■ TASK:
Go through the data below and copy each line that includes "provides".

Segment Start: EXCERPTED RECORDS

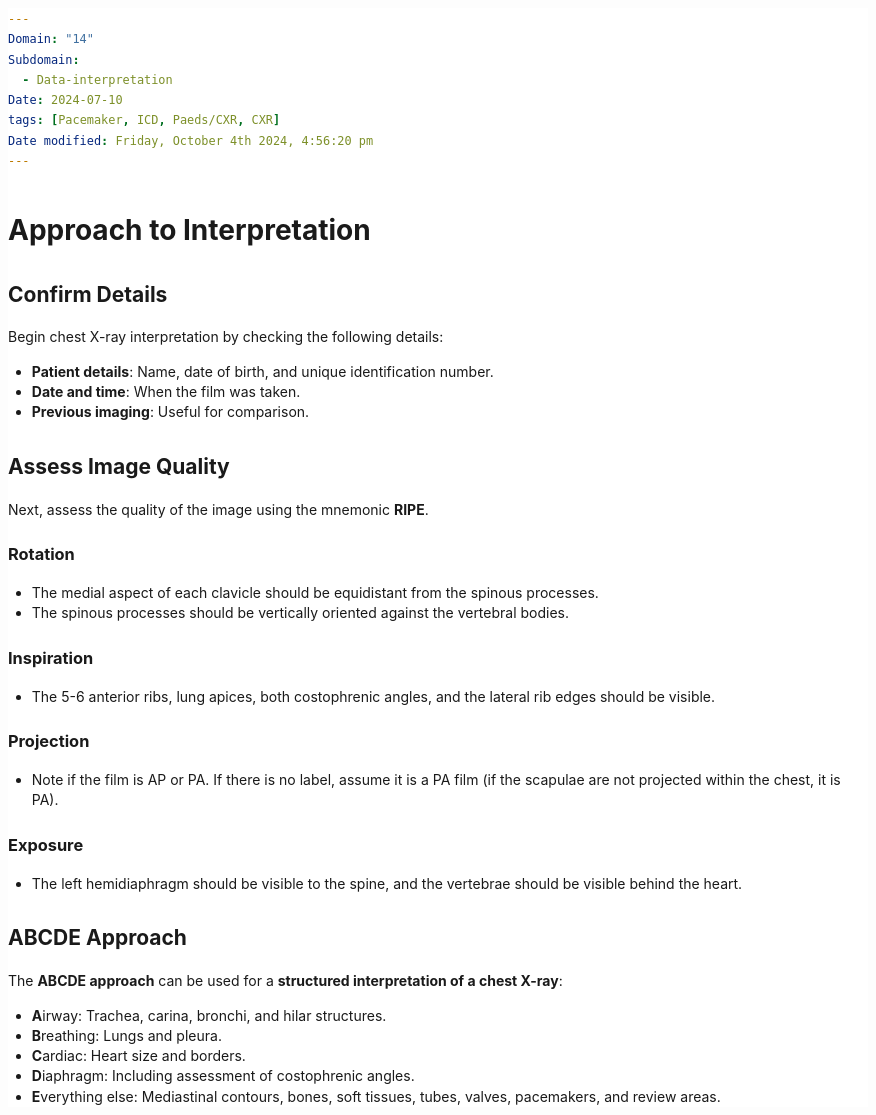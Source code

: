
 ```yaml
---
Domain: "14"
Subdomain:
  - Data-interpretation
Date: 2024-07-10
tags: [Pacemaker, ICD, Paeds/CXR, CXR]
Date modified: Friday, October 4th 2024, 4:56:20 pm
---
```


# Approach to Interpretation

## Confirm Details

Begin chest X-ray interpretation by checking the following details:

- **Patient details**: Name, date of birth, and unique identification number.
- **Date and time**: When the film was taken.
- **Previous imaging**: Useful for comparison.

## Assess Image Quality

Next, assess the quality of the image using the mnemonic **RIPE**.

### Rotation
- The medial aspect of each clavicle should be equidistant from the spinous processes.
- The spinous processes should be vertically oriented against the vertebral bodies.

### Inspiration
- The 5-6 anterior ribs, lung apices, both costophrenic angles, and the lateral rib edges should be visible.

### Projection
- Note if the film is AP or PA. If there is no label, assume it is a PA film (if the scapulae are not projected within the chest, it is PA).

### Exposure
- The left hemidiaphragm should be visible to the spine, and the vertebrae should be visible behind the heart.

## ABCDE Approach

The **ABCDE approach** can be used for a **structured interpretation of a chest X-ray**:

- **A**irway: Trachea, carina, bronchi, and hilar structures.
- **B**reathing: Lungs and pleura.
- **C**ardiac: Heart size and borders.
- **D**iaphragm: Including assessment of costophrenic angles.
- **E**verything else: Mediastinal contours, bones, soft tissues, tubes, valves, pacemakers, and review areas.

Segment End: EXCERPTED RECORDS
Segment Start: EXCERPTED RECORDS

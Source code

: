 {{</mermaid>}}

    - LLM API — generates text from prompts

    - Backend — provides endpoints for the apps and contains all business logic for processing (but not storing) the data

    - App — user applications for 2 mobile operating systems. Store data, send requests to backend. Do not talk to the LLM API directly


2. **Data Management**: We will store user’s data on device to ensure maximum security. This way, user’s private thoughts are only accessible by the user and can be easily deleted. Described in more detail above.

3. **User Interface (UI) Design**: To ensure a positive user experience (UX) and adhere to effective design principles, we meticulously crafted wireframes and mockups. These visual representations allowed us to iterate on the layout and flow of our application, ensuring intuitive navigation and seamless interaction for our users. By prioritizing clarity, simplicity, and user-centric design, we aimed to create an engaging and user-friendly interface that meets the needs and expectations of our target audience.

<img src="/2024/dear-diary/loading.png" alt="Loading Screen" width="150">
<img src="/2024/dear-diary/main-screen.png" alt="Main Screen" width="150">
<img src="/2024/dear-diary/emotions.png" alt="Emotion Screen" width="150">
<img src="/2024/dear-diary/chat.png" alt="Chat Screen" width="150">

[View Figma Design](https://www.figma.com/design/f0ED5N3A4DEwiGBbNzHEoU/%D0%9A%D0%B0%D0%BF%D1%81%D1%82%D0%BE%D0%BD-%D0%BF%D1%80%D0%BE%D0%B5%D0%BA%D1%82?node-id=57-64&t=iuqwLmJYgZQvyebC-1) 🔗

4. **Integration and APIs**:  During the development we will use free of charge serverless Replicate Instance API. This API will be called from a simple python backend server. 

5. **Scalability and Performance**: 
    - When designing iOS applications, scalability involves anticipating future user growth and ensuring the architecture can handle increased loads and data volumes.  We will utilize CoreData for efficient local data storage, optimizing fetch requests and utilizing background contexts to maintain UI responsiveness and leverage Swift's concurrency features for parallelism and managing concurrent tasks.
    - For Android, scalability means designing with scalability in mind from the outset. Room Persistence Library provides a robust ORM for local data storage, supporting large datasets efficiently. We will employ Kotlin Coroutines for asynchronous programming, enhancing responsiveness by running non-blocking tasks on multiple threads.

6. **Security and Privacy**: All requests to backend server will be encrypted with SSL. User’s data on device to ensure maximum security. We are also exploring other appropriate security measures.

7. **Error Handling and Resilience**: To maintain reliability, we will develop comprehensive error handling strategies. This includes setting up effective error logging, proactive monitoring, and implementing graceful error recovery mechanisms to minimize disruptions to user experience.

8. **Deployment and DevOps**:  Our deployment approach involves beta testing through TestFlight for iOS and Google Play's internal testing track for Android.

Segment End: EXCERPTED RECORDS

■ ANSWER SPACE:
    - Backend — provides endpoints for the apps and contains all business logic for processing (but not storing) the data
    - For Android, scalability means designing with scalability in mind from the outset. Room Persistence Library provides a robust ORM for local data storage, supporting large datasets efficiently. We will employ Kotlin Coroutines for asynchronous programming, enhancing responsiveness by running non-blocking tasks on multiple threads.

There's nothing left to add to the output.